The times series introduced in the Time series in Scala section in Chapter 3, Data Preprocessing, is implemented as XSeries[T] or XVSeries[T] of a parameterized T type.

Note

Make a note of these six types; they are used throughout the book.

Type conversions

Implicit conversion is an important feature of the Scala programming language. It allows developers to specify a type conversion for an entire library in a single place. Here are a few of the implicit type conversions that are used throughout the book:

object Types {
  Object ScalaMl {  
   implicit def double2Array(x: Double): DblArray = 
      Array[Double](x)
   implicit def dblPair2Vector(x: DblPair): Vector[DblPair] = 
      Vector[DblPair](x._1,x._2)
   ...
  }
}

Note

Library-specific conversion

The conversion between the primitive type listed here and types introduced in a particular library (such as, the Apache Commons Math library) are described in the relevant chapters.

Immutability

It is usually a good idea to reduce the number of states of an object. A method invocation transitions an object from one state to another. The larger the number of methods or states, the more cumbersome the testing process becomes.

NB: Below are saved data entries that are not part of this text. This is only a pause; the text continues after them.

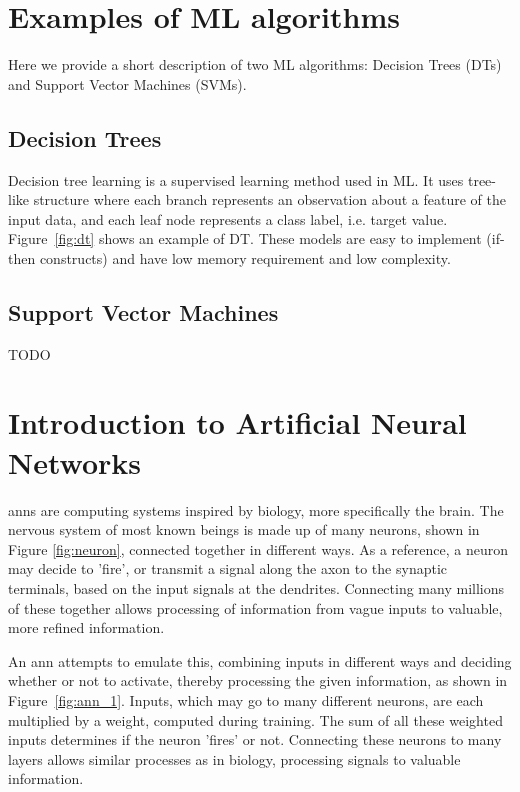 \documentclass[parskip=half,notes,cadrem,toolver]{iisvlsi}
\begin{document}
\ifx
\section{Examples of ML algorithms}
Here we provide a short description of two ML algorithms: Decision Trees (DTs) and Support Vector Machines (SVMs).

\subsection{Decision Trees}
Decision tree learning is a supervised learning method used in ML. It uses tree-like structure where each branch represents an observation about a feature of the input data, and each leaf node represents a class label, i.e. target value. Figure~\ref{fig:dt} shows an example of DT. These models are easy to implement (if-then constructs) and have low memory requirement and low complexity.

\subsection{Support Vector Machines}
TODO
\fi

\section{Introduction to Artificial Neural Networks}

\glspl{ann} are computing systems inspired by biology, more specifically the brain. The nervous system of most known beings is made up of many neurons, shown in Figure \ref{fig:neuron}, connected together in different ways. As a reference, a neuron may decide to 'fire', or transmit a signal along the axon to the synaptic terminals, based on the input signals at the dendrites. Connecting many millions of these together allows processing of information from vague inputs to valuable, more refined information.

An \gls{ann} attempts to emulate this, combining inputs in different ways and deciding whether or not to activate, thereby processing the given information, as shown in Figure~\ref{fig:ann_1}. Inputs, which may go to many different neurons, are each multiplied by a weight, computed during training. The sum of all these weighted inputs determines if the neuron 'fires' or not. Connecting these neurons to many layers allows similar processes as in biology, processing signals to valuable information.
\end{document}
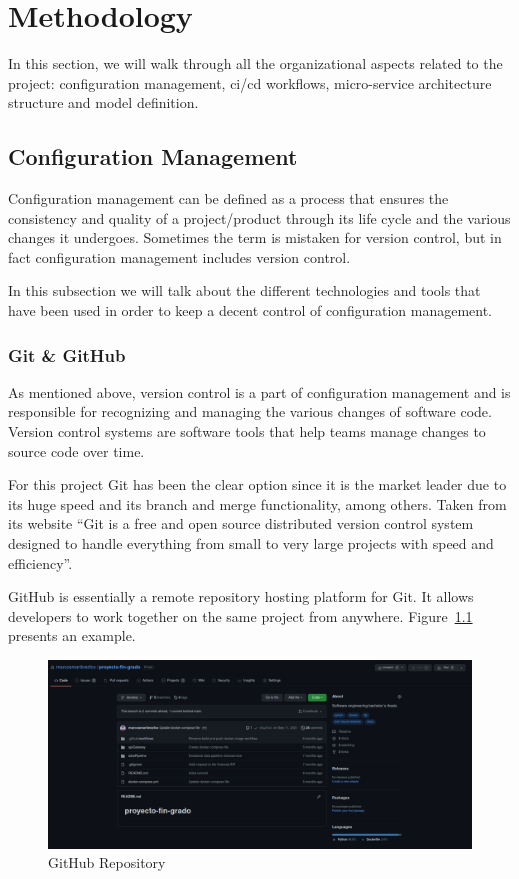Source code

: \chapter{Methodology}
\label{mt:methodology}

In this section, we will walk through all the organizational aspects related to the project: configuration management, \gls{ci}/\gls{cd} workflows, micro-service architecture structure and model definition.

\section{Configuration Management}

Configuration management can be defined as a process that ensures the consistency and quality of a project/product through its life cycle and the various changes it undergoes. Sometimes the term is mistaken for version control, but in fact configuration management includes version control.

In this subsection we will talk about the different technologies and tools that have been used in order to keep a decent control of configuration management.

\subsection{Git \& GitHub}

As mentioned above, version control is a part of configuration management and is responsible for recognizing and managing the various changes of software code. Version control systems are software tools that help teams manage changes to source code over time. 

For this project Git has been the clear option since it is the market leader due to its huge speed and its branch and merge functionality, among others. Taken from its website \enquote{Git is a free and open source distributed version control system designed to handle everything from small to very large projects with speed and efficiency}.~\cite{gitDefinition}

GitHub is essentially a remote repository hosting platform for Git. It allows developers to work together on the same project from anywhere. Figure~\ref{fig:current-status-github} presents an example.

\begin{figure}[H]
    \centering
    \includegraphics[width=\textwidth]{figures/github.png}
    \caption{GitHub Repository}
    \label{fig:current-status-github}
\end{figure}


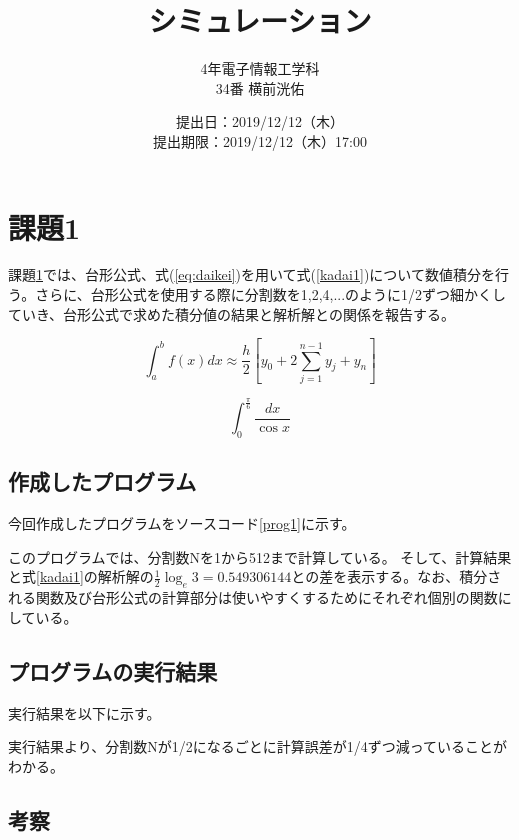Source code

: \documentclass[10pt,titlepage]{jsarticle}
\title{シミュレーション}
\author{4年電子情報工学科\\34番 横前洸佑}
\date{提出日：2019/12/12（木）\\	提出期限：2019/12/12（木）17:00}
\begin{document}
\maketitle

\section{課題1}
\label{sec:kadai1}
課題\ref{sec:kadai1}では、台形公式、式(\ref{eq:daikei})を用いて式(\ref{kadai1})について数値積分を行う。さらに、台形公式を使用する際に分割数を1,2,4,...のように1/2ずつ細かくしていき、台形公式で求めた積分値の結果と解析解との関係を報告する。


\begin{equation}
\label{eq:daikei}
	\int_a^b f(x) dx \approx \frac{h}{2}\left[y_0+2 \sum_{j=1}^{n-1}y_j+y_n\right]
\end{equation}


\begin{equation}
\label{kadai1}
	\int_0^\frac{\pi}{6} \frac{dx}{\cos x}
\end{equation}

\subsection{作成したプログラム}
今回作成したプログラムをソースコード\ref{prog1}に示す。



このプログラムでは、分割数Nを1から512まで計算している。
そして、計算結果と式\ref{kadai1}の解析解の$\frac{1}{2}\log_e3=0.549306144$との差を表示する。なお、積分される関数及び台形公式の計算部分は使いやすくするためにそれぞれ個別の関数にしている。

\subsection{プログラムの実行結果}
実行結果を以下に示す。
\begin{oframed}
\end{oframed}

実行結果より、分割数Nが1/2になるごとに計算誤差が1/4ずつ減っていることがわかる。

\subsection{考察}
\end{document}
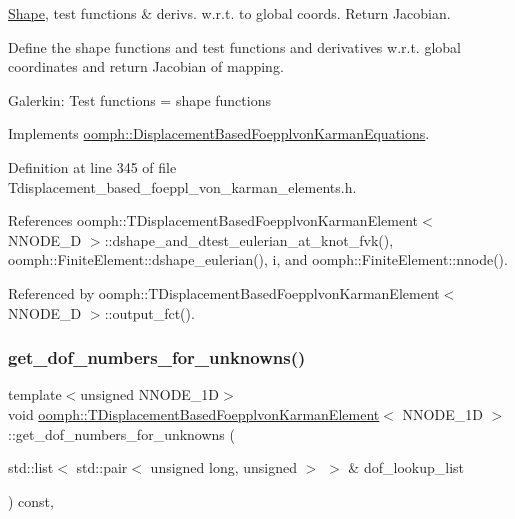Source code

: \hyperlink{classoomph_1_1Shape}{Shape}, test functions \& derivs. w.\+r.\+t. to global coords. Return Jacobian. 

Define the shape functions and test functions and derivatives w.\+r.\+t. global coordinates and return Jacobian of mapping.

Galerkin\+: Test functions = shape functions 

Implements \hyperlink{classoomph_1_1DisplacementBasedFoepplvonKarmanEquations_a91d0e65a45461295c271b6f2e9604f67}{oomph\+::\+Displacement\+Based\+Foepplvon\+Karman\+Equations}.



Definition at line 345 of file Tdisplacement\+\_\+based\+\_\+foeppl\+\_\+von\+\_\+karman\+\_\+elements.\+h.



References oomph\+::\+T\+Displacement\+Based\+Foepplvon\+Karman\+Element$<$ N\+N\+O\+D\+E\+\_\+D $>$\+::dshape\+\_\+and\+\_\+dtest\+\_\+eulerian\+\_\+at\+\_\+knot\+\_\+fvk(), oomph\+::\+Finite\+Element\+::dshape\+\_\+eulerian(), i, and oomph\+::\+Finite\+Element\+::nnode().



Referenced by oomph\+::\+T\+Displacement\+Based\+Foepplvon\+Karman\+Element$<$ N\+N\+O\+D\+E\+\_\+D $>$\+::output\+\_\+fct().

\mbox{\label{classoomph_1_1TDisplacementBasedFoepplvonKarmanElement_ad029c2562317f83814272ad57d8f7582}} 
\subsubsection{\texorpdfstring{get\+\_\+dof\+\_\+numbers\+\_\+for\+\_\+unknowns()}{get\_dof\_numbers\_for\_unknowns()}}
{\footnotesize\ttfamily template$<$unsigned N\+N\+O\+D\+E\+\_\+1D$>$ \\
void \hyperlink{classoomph_1_1TDisplacementBasedFoepplvonKarmanElement}{oomph\+::\+T\+Displacement\+Based\+Foepplvon\+Karman\+Element}$<$ N\+N\+O\+D\+E\+\_\+1D $>$\+::get\+\_\+dof\+\_\+numbers\+\_\+for\+\_\+unknowns (\begin{DoxyParamCaption}\item[{std\+::list$<$ std\+::pair$<$ unsigned long, unsigned $>$ $>$ \&}]{dof\+\_\+lookup\+\_\+list }\end{DoxyParamCaption}) const\hspace{0.3cm}{\ttfamily [inline]}, {\ttfamily [virtual]}}



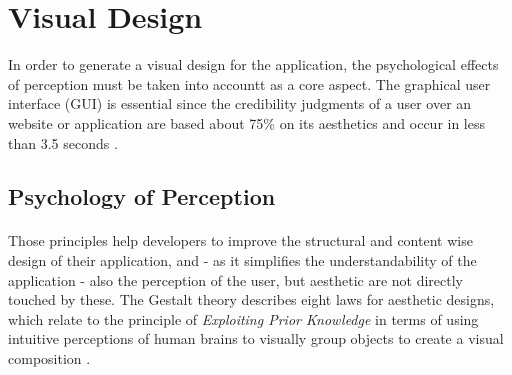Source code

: \section{Visual Design}
In order to generate a visual design for the application, the psychological effects of perception must be taken into accountt as a core aspect. The graphical user interface (GUI) is essential since the credibility judgments of a user over an website or application are based about 75\% on its aesthetics and occur in less than 3.5 seconds \parencite[cf.][1]{Alsudani.2009}.
\subsection{Psychology of Perception}
\paragraph*{} Those principles help developers to improve the structural and content wise design of their application, and - as it simplifies the understandability of the application - also the perception of the user, but aesthetic are not directly touched by these. The Gestalt theory describes eight laws for aesthetic designs, which relate to the principle of \textit{Exploiting Prior Knowledge} in terms of using intuitive perceptions of human brains to visually group objects to create a visual composition \parencite[cf.][113]{Sternberg.2012}.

There is no point in creating a model that is not defined (trained). Therefore, making the training of a model as part of the constructor of the class it implements makes a lot of sense. Therefore, the only public methods of a machine learning algorithm are as follows:

  • Classification or prediction

  • Validation

  • Retrieval of model parameters (weights, latent variables, hidden states, and so on), if needed

Performance of Scala iterators

The evaluation of the performance of Scala high-order iterative methods is beyond the scope of this book. However, it is important to be aware of the trade-off of each method.

The for construct is to be avoided as a counting iterator. It is designed to implement the for-comprehensive monad (map and flatMap). The source code presented in this book uses the high-order foreach method instead.